When Self-Love Becomes Malignant

By Klaudia McGregorPublished 4 years ago 7 min read
The Portrait of the Narcissistic Mother
Photo by Hillshire Farm on Unsplash

The narcissistic mother is capricious and inconsistent in what she does and says, seeking to train her children to satisfy her whims. Psychologists call her an "emotional vampire" because she beautifully manipulates the feelings of those around her and absorbs those of her child, causing her to perceive herself as an extension of her own.

In each of us hides a little Narcissus looking for his face in the mirror of water. "Many of us are selfish, envious, self-absorbed, more self-centered, arrogant, incapable of affection without going to extremes, and without questioning" pathological narcissism.

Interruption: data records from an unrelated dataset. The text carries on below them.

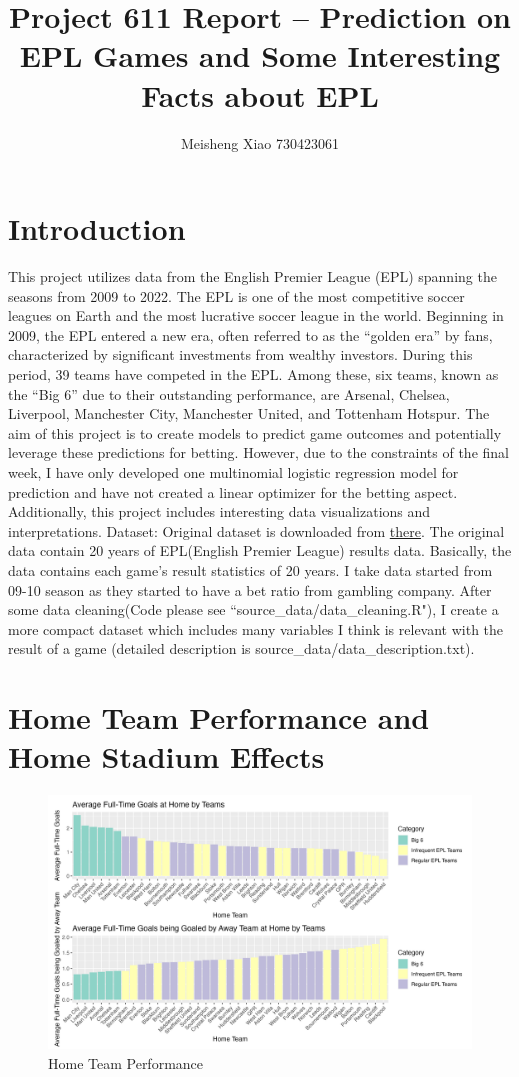 \documentclass{article}
\title{Project 611 Report -- Prediction on EPL Games and Some Interesting Facts about EPL}
\author{Meisheng Xiao 730423061}
\begin{document}
\date{}
\maketitle


\section{Introduction}
This project utilizes data from the English Premier League (EPL) spanning the seasons from 2009 to 2022. The EPL is one of the most competitive soccer leagues on Earth and the most lucrative soccer league in the world. Beginning in 2009, the EPL entered a new era, often referred to as the “golden era” by fans, characterized by significant investments from wealthy investors. During this period, 39 teams have competed in the EPL. Among these, six teams, known as the “Big 6” due to their outstanding performance, are Arsenal, Chelsea, Liverpool, Manchester City, Manchester United, and Tottenham Hotspur.
The aim of this project is to create models to predict game outcomes and potentially leverage these predictions for betting. However, due to the constraints of the final week, I have only developed one multinomial logistic regression model for prediction and have not created a linear optimizer for the betting aspect. Additionally, this project includes interesting data visualizations and interpretations.
Dataset: Original dataset is downloaded from \href{https://www.kaggle.com/datasets/saife245/english-premier-league}{there}. The original data contain 20 years of EPL(English Premier League) results data. Basically, the data contains each game’s result statistics of 20 years. I take data started from 09-10 season as they started to have a bet ratio from gambling company. After some data cleaning(Code please see “source\_data/data\_cleaning.R"), I create a more compact dataset which includes many variables I think is relevant with the result of a game (detailed description is source\_data/data\_description.txt).

\section{Home Team Performance and Home Stadium Effects}

\begin{figure}[h!]
\centering
\includegraphics[width=\textwidth]{HomeTeam_performance.png}
\caption{\label{fig:htp}Home Team Performance}
\end{figure}
\end{document}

A minimum amount of "narcissism" is mandatory for each of us to be able to manifest as individuals, to be able to see the good parts of our personality, to have confidence in ourselves. But when narcissism becomes an inseparable part of a person's identity, things change radically. Then we can talk about extreme narcissism.

No one can deny the important role that the mother plays in a child's life and his future development. Reflexively, we associate the image of a mother with unselfish and generous love, with sincere and unconditional affection, with the availability of child protection.

A mother would be willing to walk up to the white canvases for her baby. The love of a mother, of any mother, is without limits… This is the template after which I built the portrait of a mother. But let's sketch the portrait of an atypical mother, a narcissistic mother.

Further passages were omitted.